DATA SHOWN
=====

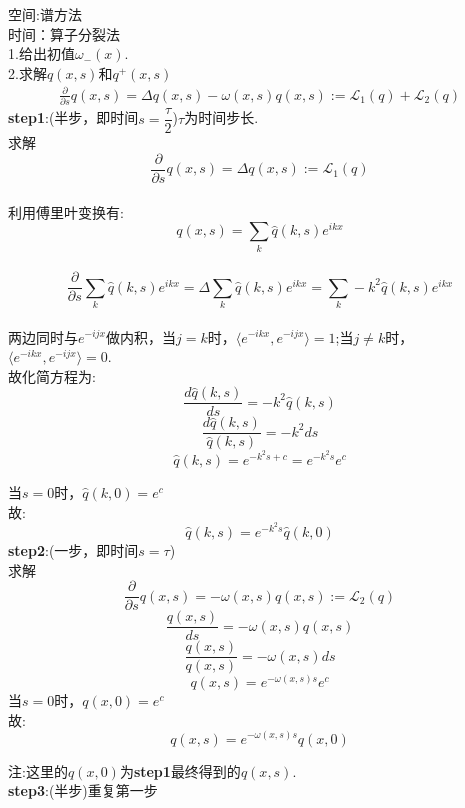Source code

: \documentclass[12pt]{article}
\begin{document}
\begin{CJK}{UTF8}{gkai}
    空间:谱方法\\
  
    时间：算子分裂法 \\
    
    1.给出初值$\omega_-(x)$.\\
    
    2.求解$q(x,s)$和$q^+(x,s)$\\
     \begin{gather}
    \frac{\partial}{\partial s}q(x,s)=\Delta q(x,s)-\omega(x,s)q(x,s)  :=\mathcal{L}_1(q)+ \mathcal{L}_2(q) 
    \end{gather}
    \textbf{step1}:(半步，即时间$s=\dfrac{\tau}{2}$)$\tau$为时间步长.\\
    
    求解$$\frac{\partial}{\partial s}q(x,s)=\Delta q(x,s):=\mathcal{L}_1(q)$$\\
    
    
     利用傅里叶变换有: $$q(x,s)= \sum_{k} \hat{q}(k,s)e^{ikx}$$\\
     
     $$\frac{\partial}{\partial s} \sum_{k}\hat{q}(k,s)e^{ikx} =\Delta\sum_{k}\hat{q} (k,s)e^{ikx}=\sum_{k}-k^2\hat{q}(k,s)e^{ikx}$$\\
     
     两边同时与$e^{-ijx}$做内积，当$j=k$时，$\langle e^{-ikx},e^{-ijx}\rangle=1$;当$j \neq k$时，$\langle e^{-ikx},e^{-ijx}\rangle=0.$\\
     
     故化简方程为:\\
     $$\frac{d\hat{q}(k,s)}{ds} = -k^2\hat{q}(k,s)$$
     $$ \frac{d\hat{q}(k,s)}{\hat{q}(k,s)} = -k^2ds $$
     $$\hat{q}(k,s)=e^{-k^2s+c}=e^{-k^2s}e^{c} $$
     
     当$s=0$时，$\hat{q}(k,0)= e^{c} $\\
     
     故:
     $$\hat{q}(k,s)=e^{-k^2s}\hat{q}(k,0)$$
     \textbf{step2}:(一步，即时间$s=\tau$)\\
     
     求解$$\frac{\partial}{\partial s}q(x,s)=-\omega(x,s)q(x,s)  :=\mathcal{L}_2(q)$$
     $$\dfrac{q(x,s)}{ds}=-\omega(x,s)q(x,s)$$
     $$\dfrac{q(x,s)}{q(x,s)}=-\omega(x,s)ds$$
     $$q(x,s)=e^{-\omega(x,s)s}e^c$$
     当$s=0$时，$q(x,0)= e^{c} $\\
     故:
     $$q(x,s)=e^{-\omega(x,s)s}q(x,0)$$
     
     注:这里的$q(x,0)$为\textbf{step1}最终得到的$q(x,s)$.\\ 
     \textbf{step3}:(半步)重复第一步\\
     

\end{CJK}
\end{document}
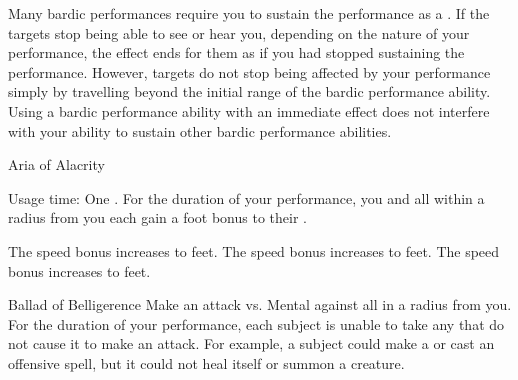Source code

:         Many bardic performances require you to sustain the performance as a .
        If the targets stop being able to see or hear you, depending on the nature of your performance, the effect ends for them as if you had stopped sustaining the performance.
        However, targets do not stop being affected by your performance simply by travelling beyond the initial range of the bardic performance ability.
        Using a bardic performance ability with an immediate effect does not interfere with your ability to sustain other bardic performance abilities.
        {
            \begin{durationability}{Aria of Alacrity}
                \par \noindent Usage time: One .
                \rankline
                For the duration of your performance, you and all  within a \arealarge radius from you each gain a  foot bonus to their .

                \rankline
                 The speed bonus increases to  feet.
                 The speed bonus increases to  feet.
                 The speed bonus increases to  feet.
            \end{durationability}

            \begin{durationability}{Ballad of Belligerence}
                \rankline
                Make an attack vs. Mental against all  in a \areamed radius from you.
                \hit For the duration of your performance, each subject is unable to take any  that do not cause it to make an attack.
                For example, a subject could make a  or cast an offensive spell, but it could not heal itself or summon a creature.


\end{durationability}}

=====

ABOUT THIS TASK
From the records above, print exactly the lines that run from the line with "Using a bardic" to the line with "For the duration of your performance, you", inclusive.

SOLVED PROBLEM
        Using a bardic performance ability with an immediate effect does not interfere with your ability to sustain other bardic performance abilities.
        {
            \begin{durationability}{Aria of Alacrity}
                \par \noindent Usage time: One .
                \rankline
                For the duration of your performance, you and all  within a \arealarge radius from you each gain a  foot bonus to their .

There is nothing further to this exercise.